Fantasia 2017 Review: A DAY (하루), Blockbuster, Rinse, Repeat

Writer Cho Sun-Ho makes his feature debut with a time-loop movie.

Contributing Writer; Toronto, Canada (@triflic)
Fantasia 2017 Review: A DAY (하루), Blockbuster, Rinse, Repeat

When a child dies in an accident, regardless of fault, the parents will live that horrible day over and over again in their mind. They will wonder if only something was different, a phone call, a change of plans, an extra hug on the way out the door, might things have been different? It is a feeling of powerlessness when the universe is cruel and as good as any notion of what Hell probably is.
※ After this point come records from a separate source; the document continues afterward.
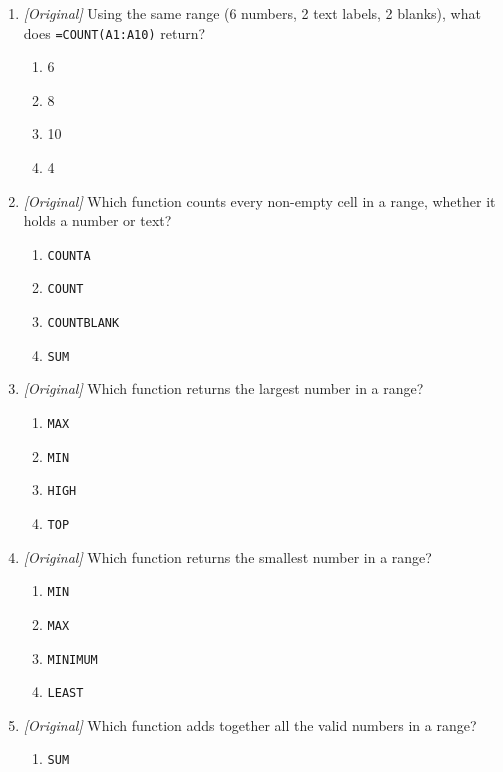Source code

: \documentclass[11pt]{article}
\begin{document}
\begin{enumerate}[label=\textbf{Q\arabic*.}, leftmargin=*]
\begin{enumerate}[label=\Alph*.]
    \item 6
    \item 8
    \item 10
    \item 2
  \end{enumerate}
\item \textit{[Original]} Using the same range (6 numbers, 2 text labels, 2
  blanks), what does \texttt{=COUNT(A1:A10)} return?
  \begin{enumerate}[label=\Alph*.]
    \item 6
    \item 8
    \item 10
    \item 4
  \end{enumerate}
\item \textit{[Original]} Which function counts every non-empty cell in a
  range, whether it holds a number or text?
  \begin{enumerate}[label=\Alph*.]
    \item \texttt{COUNTA}
    \item \texttt{COUNT}
    \item \texttt{COUNTBLANK}
    \item \texttt{SUM}
  \end{enumerate}
\item \textit{[Original]} Which function returns the largest number in a
  range?
  \begin{enumerate}[label=\Alph*.]
    \item \texttt{MAX}
    \item \texttt{MIN}
    \item \texttt{HIGH}
    \item \texttt{TOP}
  \end{enumerate}
\item \textit{[Original]} Which function returns the smallest number in a
  range?
  \begin{enumerate}[label=\Alph*.]
    \item \texttt{MIN}
    \item \texttt{MAX}
    \item \texttt{MINIMUM}
    \item \texttt{LEAST}
  \end{enumerate}
\item \textit{[Original]} Which function adds together all the valid numbers
  in a range?
  \begin{enumerate}[label=\Alph*.]
    \item \texttt{SUM}

\end{enumerate}
\end{enumerate}
\end{document}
Humanitarian doctor Jun-Yong is flying back to Seoul from New York City after giving a big talk to the United Nations. Due to a series of small events, a medical emergency he handles at the de-boarding gate, a surprise press conference in the airport concourse, and a clumsy parking agent, he becomes later and later meeting up with his young daughter, Eun-Jung for her birthday. The final straw is a serious car accident nearby the place he plans to meet her after school. As he rushes to the scene to help once again, he discovers to his horror that one of the victims is his own daughter. In this terrible moment of grief and pain, Jun-Yong blinks, and wakes up again on that plane from New York.

The Groundhog Day formula, where a character has to repeat a hellish day until they learn something about life, has been stretched and morphed into many things. There was the Harold Ramis comedy from the early 1990s, but more recently, there was a lose-your-viriginity sex comedy Premature, the science fiction Hollywood blockbusters Edge of Tomorrow and Source Code, teen drama Before I Fall, Tom Tykwer's German cult classic Run Lola Run, an Italian entry called Stork Day, and even a hoilday picture called Christmas Do-Over

South Korea gets in on the party in a big way with glossy, smart, and sentimental blockbuster A Day, the feature debut from writer Cho Sun-Ho. As these time-loop movies go, the details in the original setup must be clearly laid out so they can be tweaked on each cycle, and there must be a feeling of progress and frustration as we walk through possibilities. These are handled with gusto, and in the film's rather unique spin on the genre, to give any away here would not be polite, but suffice it to say, there is more than one 'sit up in your seat and lean in' moment as you have to re-evaluate the possibilities of what can be done with the concept. 

The screenplay is a doozy. Besides a race against the clock thriller, there is a violent revenge story lurking inside A Day, and an ethical nightmare scenario as well. Alas, these more interesting avenues (or cul-de-sacs) take a back seat to the sentimental crowd-pandering nonsense that is part and parcel for expensive Korean blockbusters. And where Cho's images and set-ups are quite serviceable, they lack a certain visual panache the script demands. Great for a quick buck at the box office, less so for a lasting classic.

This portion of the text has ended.